Victoria Kent comprendió que las cárceles […] consolidaban al criminal en su crimen y lo alejaban de la incorporación
Si bien es cierto que algo debe hacerse para solucionar este problema esencial a pesar del principio de bondad natural que tanto criticara Voltaire; la consecuencia de no comprender el sentido de la vida y su respeto o de luchar contra la desigualdad y la falta de oportunidades vulnerando la ley, no parece ser finalidad útil y esencial de las llamadas instituciones penitenciarias. Preocupado por dar respuesta al requerimiento intelectual propuesto, caí en la cuenta de otro de mis vecinos pasados que sí supo entender el, a mi entender, único camino para solventar este mal funcionamiento colectivo. Vecina del Real Sitio en los locos años que siguieron a la mortal gripe de 1919, Victoria Kent comprendió que las cárceles, pudrideros donde redimir en bárbara condición la condena recibida por una inmovilista sociedad anclada en el orden social, consolidaban al criminal en su crimen y lo alejaban de la incorporación a una sociedad que expulsaba a todo aquel que caía entre las rejas de semejantes infiernos. Decidida a transformar aquello desde la Dirección General de Prisiones por mandato de Niceto Alcalá Zamora, intentó reformar la condición de las cárceles, más mazmorras que prisiones, con el objetivo esencial de hacerlas principio de reeducación del individuo condenado. Aunque tan solo disfrutó de un año en el cargo, sus reformas alumbraron un porvenir a las instituciones carcelarias que aún se suele debatir en medio mundo.
Y exactamente en ese punto de mi vuelta a casa encontré la respuesta: la sociedad necesita más escuelas y menos cárceles.
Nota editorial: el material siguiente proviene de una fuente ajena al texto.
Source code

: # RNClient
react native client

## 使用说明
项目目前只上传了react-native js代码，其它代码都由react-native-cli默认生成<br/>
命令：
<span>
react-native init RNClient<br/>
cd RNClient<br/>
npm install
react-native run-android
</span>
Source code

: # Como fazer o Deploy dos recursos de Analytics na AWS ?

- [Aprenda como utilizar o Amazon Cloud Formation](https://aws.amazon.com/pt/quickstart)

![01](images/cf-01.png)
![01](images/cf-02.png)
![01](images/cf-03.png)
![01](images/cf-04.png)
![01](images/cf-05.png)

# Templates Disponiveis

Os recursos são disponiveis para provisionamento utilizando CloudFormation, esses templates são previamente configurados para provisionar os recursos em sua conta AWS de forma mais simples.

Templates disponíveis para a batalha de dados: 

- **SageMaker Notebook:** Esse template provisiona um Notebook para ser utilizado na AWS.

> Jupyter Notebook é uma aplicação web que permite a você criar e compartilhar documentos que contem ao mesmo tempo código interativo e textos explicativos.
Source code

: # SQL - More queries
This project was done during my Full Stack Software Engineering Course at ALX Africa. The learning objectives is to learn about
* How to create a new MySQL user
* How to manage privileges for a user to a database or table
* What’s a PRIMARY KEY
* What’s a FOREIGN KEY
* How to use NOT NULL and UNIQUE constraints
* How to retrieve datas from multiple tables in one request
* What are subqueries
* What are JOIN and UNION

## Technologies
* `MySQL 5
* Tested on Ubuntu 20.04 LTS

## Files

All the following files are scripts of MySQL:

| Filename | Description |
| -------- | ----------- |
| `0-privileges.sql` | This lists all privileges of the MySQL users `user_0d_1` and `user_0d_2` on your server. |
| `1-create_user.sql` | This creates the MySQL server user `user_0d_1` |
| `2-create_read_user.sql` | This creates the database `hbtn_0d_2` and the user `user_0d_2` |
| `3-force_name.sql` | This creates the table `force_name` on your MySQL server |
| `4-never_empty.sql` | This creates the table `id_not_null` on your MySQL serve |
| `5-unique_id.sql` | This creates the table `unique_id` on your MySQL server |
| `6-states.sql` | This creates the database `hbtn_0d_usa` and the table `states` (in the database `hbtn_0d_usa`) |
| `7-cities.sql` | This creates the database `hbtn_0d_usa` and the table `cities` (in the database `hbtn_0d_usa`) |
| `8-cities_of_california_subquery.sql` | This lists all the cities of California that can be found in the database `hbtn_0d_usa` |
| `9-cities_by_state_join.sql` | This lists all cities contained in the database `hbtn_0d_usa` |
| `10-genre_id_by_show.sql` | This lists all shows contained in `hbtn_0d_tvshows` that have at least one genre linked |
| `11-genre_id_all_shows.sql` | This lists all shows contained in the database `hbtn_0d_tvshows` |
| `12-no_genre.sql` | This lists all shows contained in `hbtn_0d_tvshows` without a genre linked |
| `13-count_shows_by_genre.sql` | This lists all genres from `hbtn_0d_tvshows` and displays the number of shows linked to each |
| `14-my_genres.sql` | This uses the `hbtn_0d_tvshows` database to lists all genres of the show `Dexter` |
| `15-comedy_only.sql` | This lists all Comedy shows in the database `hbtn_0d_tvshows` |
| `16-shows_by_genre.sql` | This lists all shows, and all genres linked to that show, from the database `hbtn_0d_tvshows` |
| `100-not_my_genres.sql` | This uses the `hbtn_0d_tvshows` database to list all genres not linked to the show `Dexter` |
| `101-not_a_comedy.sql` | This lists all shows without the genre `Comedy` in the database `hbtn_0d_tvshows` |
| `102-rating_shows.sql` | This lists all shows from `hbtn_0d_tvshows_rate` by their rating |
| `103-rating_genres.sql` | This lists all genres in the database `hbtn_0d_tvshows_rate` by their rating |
Más centros educativos donde comprender el entorno en el que se vive, la razón de la vida en común, el respeto a la ley que nos une y la posibilidad de cambiarla cuando se vuelva injusta. Que no hay criminal irredento, sino ciudadano confundido, mal educado o desinformado desde el origen. No me cabe duda de que, existiendo un punto de no retorno, un crimen imposible de recuperar, también es posible conseguir que la mayoría de los extraviados puedan recuperar la vereda que los ha de conducir hacia la majada abierta; pues en una sociedad donde el aprendizaje y la educación nunca termina, el crimen podría ser enmendado y la inocencia del ser humano, restituida.
Si, por el contrario, cejamos en negar el derecho a la segunda oportunidad, a educar por encima de reprender, de castigar, de estigmatizar, acabaremos con un Paraíso repleto de escuelas yermas de aprendices y cárceles ahítas de incomprensión, de violencia extrema que ahogue cualquier esperanza de un futuro mejor.